For some bizarre reading check out the La Familia cartel on Wikipedia. And I quote:
La Familia cartel is sometimes described as quasi-religious since its current leaders, Moreno González and Méndez Vargas, refer to their assassinations and beheadings as “divine justice” and that they may have direct or indirect ties with devotees of the New Jerusalem religious movement, which is noted for its concern for justice issues.
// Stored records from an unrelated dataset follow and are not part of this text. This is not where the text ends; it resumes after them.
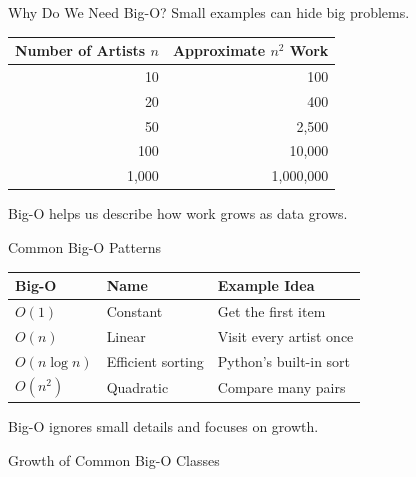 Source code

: \documentclass[11pt,aspectratio=43]{beamer}
\begin{document}
\begin{frame}{Why Do We Need Big-O?}
  Small examples can hide big problems.

  \begin{center}
    \begin{tabular}{r r}
      \toprule
      Number of Artists $n$ & Approximate $n^2$ Work \\
      \midrule
      10 & 100 \\
      20 & 400 \\
      50 & 2,500 \\
      100 & 10,000 \\
      1,000 & 1,000,000 \\
      \bottomrule
    \end{tabular}
  \end{center}

  \vspace{0.3cm}
  Big-O helps us describe how work grows as data grows.
\end{frame}

\begin{frame}{Common Big-O Patterns}
  \begin{center}
    \begin{tabular}{l l l}
      \toprule
      Big-O & Name & Example Idea \\
      \midrule
      $O(1)$ & Constant & Get the first item \\
      $O(n)$ & Linear & Visit every artist once \\
      $O(n \log n)$ & Efficient sorting & Python's built-in sort \\
      $O(n^2)$ & Quadratic & Compare many pairs \\
      \bottomrule
    \end{tabular}
  \end{center}

  \vspace{0.3cm}
  Big-O ignores small details and focuses on growth.
\end{frame}

\begin{frame}{Growth of Common Big-O Classes}
  \begin{center}
  \end{center}
\end{frame}
\end{document}
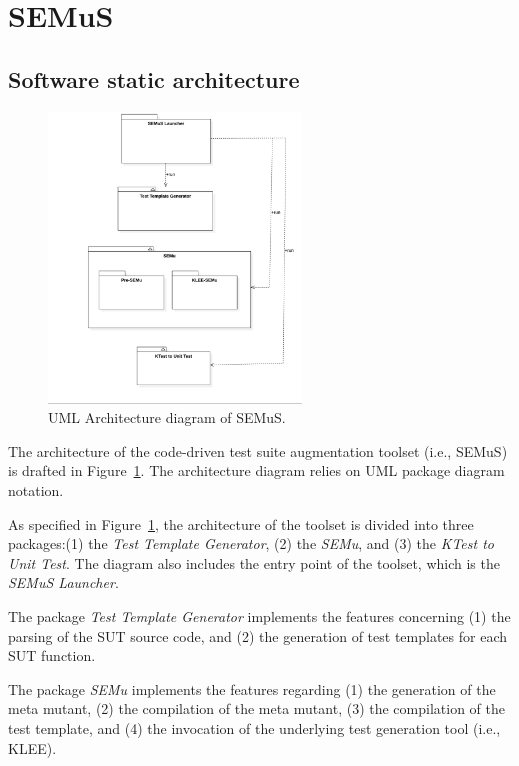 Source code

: 
\section{SEMuS}

\subsection{Software static architecture}

\begin{figure}[tb]
  \centering
  \includegraphics[width=0.6\textwidth]{images/semus-arch-sdd}
      \caption{UML Architecture diagram of SEMuS.}
      \label{fig:architecture_diagram_semus}
\end{figure}

The architecture of the code-driven test suite augmentation toolset (i.e., SEMuS) is drafted in Figure~\ref{fig:architecture_diagram_semus}. The architecture diagram relies on UML package diagram notation.

As specified in Figure~\ref{fig:architecture_diagram_semus}, the architecture of the toolset is divided into three packages:(1) the \emph{Test Template Generator}, (2) the \emph{SEMu}, and (3) the \emph{KTest to Unit Test}. The diagram also includes the entry point of the toolset, which is the \emph{SEMuS Launcher}.

The package \emph{Test Template Generator} implements the features concerning (1) the parsing of the SUT source code, and (2) the generation of test templates for each SUT function.

The package \emph{SEMu} implements the features regarding (1) the generation of the meta mutant, (2) the compilation of the meta mutant, (3) the compilation of the test template, and (4) the invocation of the underlying test generation tool (i.e., KLEE).

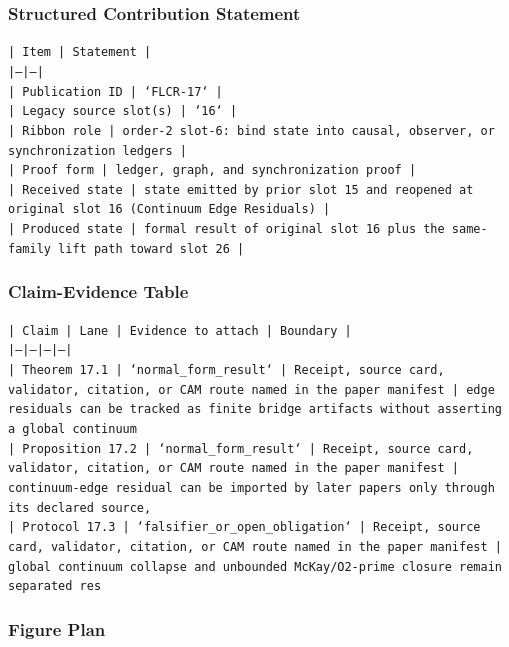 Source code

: \documentclass[11pt]{article}
\begin{document}
\subsubsection*{Structured Contribution Statement}

\noindent\texttt{| Item | Statement |}\\
\noindent\texttt{|---|---|}\\
\noindent\texttt{| Publication ID | `FLCR-17` |}\\
\noindent\texttt{| Legacy source slot(s) | `16` |}\\
\noindent\texttt{| Ribbon role | order-2 slot-6: bind state into causal, observer, or synchronization ledgers |}\\
\noindent\texttt{| Proof form | ledger, graph, and synchronization proof |}\\
\noindent\texttt{| Received state | state emitted by prior slot 15 and reopened at original slot 16 (Continuum Edge Residuals) |}\\
\noindent\texttt{| Produced state | formal result of original slot 16 plus the same-family lift path toward slot 26 |}\\

\subsubsection*{Claim-Evidence Table}

\noindent\texttt{| Claim | Lane | Evidence to attach | Boundary |}\\
\noindent\texttt{|---|---|---|---|}\\
\noindent\texttt{| Theorem 17.1 | `normal\_form\_result` | Receipt, source card, validator, citation, or CAM route named in the paper manifest | edge residuals can be tracked as finite bridge artifacts without asserting a global continuum }\\
\noindent\texttt{| Proposition 17.2 | `normal\_form\_result` | Receipt, source card, validator, citation, or CAM route named in the paper manifest | continuum-edge residual can be imported by later papers only through its declared source, }\\
\noindent\texttt{| Protocol 17.3 | `falsifier\_or\_open\_obligation` | Receipt, source card, validator, citation, or CAM route named in the paper manifest | global continuum collapse and unbounded McKay/O2-prime closure remain separated res}\\

\subsubsection*{Figure Plan}
\end{document}
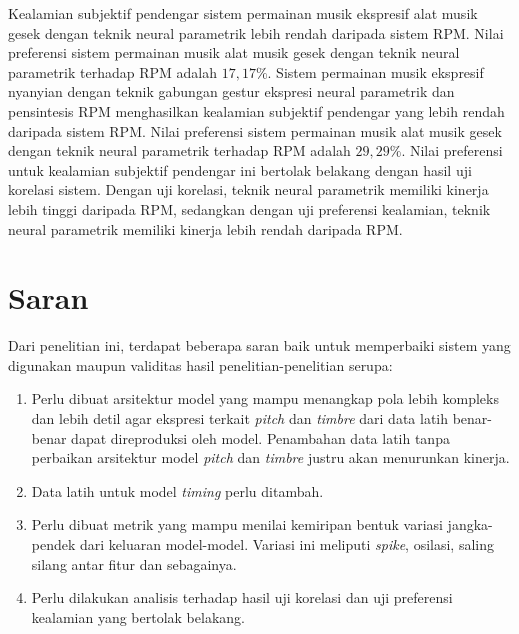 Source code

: Kealamian subjektif pendengar sistem permainan musik ekspresif alat musik gesek dengan teknik neural parametrik lebih rendah daripada sistem RPM. Nilai preferensi sistem permainan musik alat musik gesek dengan teknik neural parametrik terhadap RPM adalah $17,17\%$. %
Sistem permainan musik ekspresif nyanyian dengan teknik gabungan gestur ekspresi neural parametrik dan pensintesis RPM menghasilkan kealamian subjektif pendengar yang lebih rendah daripada sistem RPM. Nilai preferensi sistem permainan musik alat musik gesek dengan teknik neural parametrik terhadap RPM adalah $29,29\%$. %
Nilai preferensi untuk kealamian subjektif pendengar ini bertolak belakang dengan hasil uji korelasi sistem. Dengan uji korelasi, teknik neural parametrik memiliki kinerja lebih tinggi daripada RPM, sedangkan dengan uji preferensi kealamian, teknik neural parametrik memiliki kinerja lebih rendah daripada RPM.

\section{Saran}

Dari penelitian ini, terdapat beberapa saran baik untuk memperbaiki sistem yang digunakan maupun validitas hasil penelitian-penelitian serupa:
\begin{enumerate}
	\item Perlu dibuat arsitektur model yang mampu menangkap pola lebih kompleks dan lebih detil agar ekspresi terkait \textit{pitch} dan \textit{timbre} dari data latih benar-benar dapat direproduksi oleh model. Penambahan data latih tanpa perbaikan arsitektur model \textit{pitch} dan \textit{timbre} justru akan menurunkan kinerja.
	\item Data latih untuk model \textit{timing} perlu ditambah.
	\item Perlu dibuat metrik yang mampu menilai kemiripan bentuk variasi jangka-pendek dari keluaran model-model. Variasi ini meliputi \textit{spike}, osilasi, saling silang antar fitur dan sebagainya.
	\item Perlu dilakukan analisis terhadap hasil uji korelasi dan uji preferensi kealamian yang bertolak belakang.
\end{enumerate} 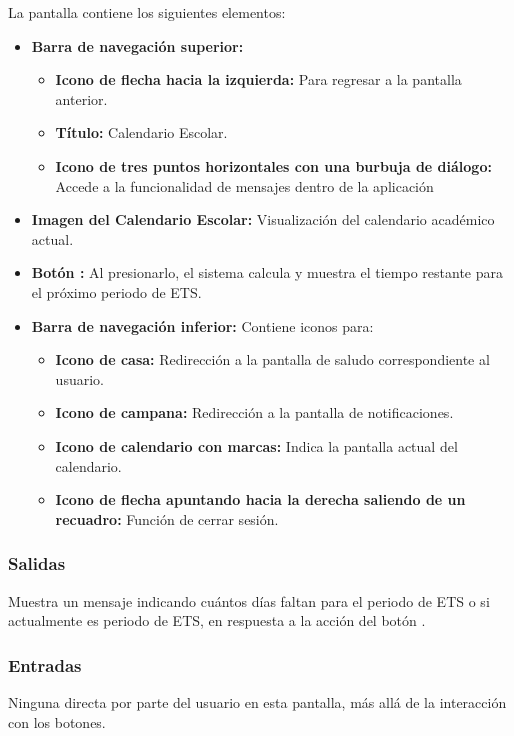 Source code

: La pantalla contiene los siguientes elementos:
\begin{itemize}
	\item \textbf{Barra de navegación superior:}
	\begin{itemize}
		\item \textbf{Icono de flecha hacia la izquierda:} Para regresar a la pantalla anterior.
		\item \textbf{Título:} Calendario Escolar.
		\item \textbf{Icono de tres puntos horizontales con una burbuja de diálogo:} Accede a la funcionalidad de mensajes dentro de la aplicación
	\end{itemize}
	\item \textbf{Imagen del Calendario Escolar:} Visualización del calendario académico actual.
	\item \textbf{Botón :} Al presionarlo, el sistema calcula y muestra el tiempo restante para el próximo periodo de ETS.
	\item \textbf{Barra de navegación inferior:} Contiene iconos para:
	\begin{itemize}
		\item \textbf{Icono de casa:} Redirección a la pantalla de saludo correspondiente al usuario.
		\item \textbf{Icono de campana:} Redirección a la pantalla de notificaciones.
		\item \textbf{Icono de calendario con marcas:} Indica la pantalla actual del calendario.
		\item \textbf{Icono de flecha apuntando hacia la derecha saliendo de un recuadro:} Función de cerrar sesión.
	\end{itemize}
\end{itemize}

\subsubsection{Salidas}
Muestra un mensaje indicando cuántos días faltan para el periodo de ETS o si actualmente es periodo de ETS, en respuesta a la acción del botón .

\subsubsection{Entradas}
Ninguna directa por parte del usuario en esta pantalla, más allá de la interacción con los botones.

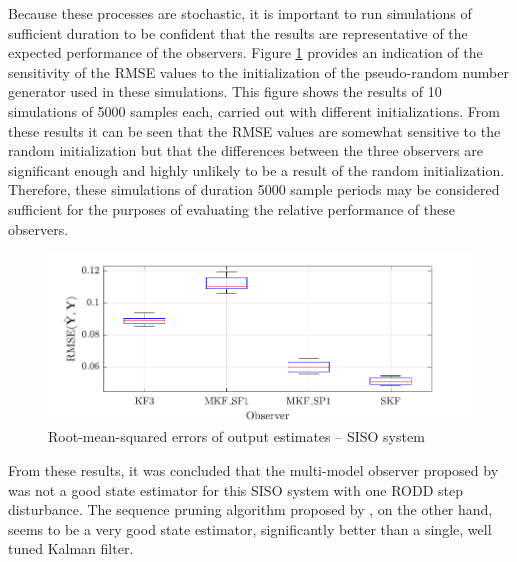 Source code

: Because these processes are stochastic, it is important to run simulations of sufficient duration to be confident that the results are representative of the expected performance of the observers. Figure \ref{fig:rod-obs-sim1-yest-all-seed-RMSE-box} provides an indication of the sensitivity of the RMSE values to the initialization of the pseudo-random number generator used in these simulations. This figure shows the results of 10 simulations of 5000 samples each, carried out with different initializations. From these results it can be seen that the RMSE values are somewhat sensitive to the random initialization but that the differences between the three observers are significant enough and highly unlikely to be a result of the random initialization. Therefore, these simulations of duration 5000 sample periods may be considered sufficient for the purposes of evaluating the relative performance of these observers.
\begin{figure}[htp]
	\centering
	\includegraphics[width=12cm]{images/rod_obs_sim1_all_seed_y_err_box.pdf}
	\caption{Root-mean-squared errors of output estimates – SISO system}
	\label{fig:rod-obs-sim1-yest-all-seed-RMSE-box}
\end{figure}

From these results, it was concluded that the multi-model observer proposed by \cite{robertson_method_1998} was not a good state estimator for this SISO system with one RODD step disturbance. The sequence pruning algorithm proposed by \cite{eriksson_classification_1996}, on the other hand, seems to be a very good state estimator, significantly better than a single, well tuned Kalman filter.

%
%
%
La Familia’s boss and spiritual leader Nazario Moreno González, (a.k.a.: El Más Loco or The Craziest One) has published his own ‘bible’, and a copy seized by Mexican federal agents reveals an ideology that mixes evangelical-style self help with insurgent peasant slogans. Moreno González seems to base most of his doctrine on the work by a Christian writer John Eldredge. The Mexican justice department stated in a report that Gonzalez Moreno has made Eldredge’s book Salvaje de Corazón (Wild at Heart) required reading for La Familia gang members and has paid rural teachers and National Development Education (CONAFE) to circulate Eldredge’s writings throughout the Michoacán countryside. An idea central to Eldredge’s message is that every man must have “a battle to fight, a beauty to rescue and an adventure to live.” Eldredge quotes from Isaiah 63, which describes God wearing blood-stained clothes, spattered as though he had been treading a wine press. Then he writes:
“Talk about Braveheart. This is one fierce, wild, and passionate guy. I have never heard Mister Rogers talk like that. Come to think of it, I never heard anyone in church talk like that, either. But this is the God of heaven and Earth.” [1]
End quote.
This is a good example of ignoring both Jesus’ clear call to love our enemy and the fact that God never calls His people to imitate His judgment or wrath. The judgment of God in the Biblical record is never depicted as a model for the behavior of Christians and even in the Old Testament God’s command to His people was “vengeance is Mine, I will repay.” [2]
John Eldredge objects that La Familia is taking his writing out of context, and I am sure he does not like that it is a “Christian” drug cartel that is using his words to justify violent retribution, but I would have to hear how Eldredge retracts this passage in his book before I say they are not taking it exactly as it was written.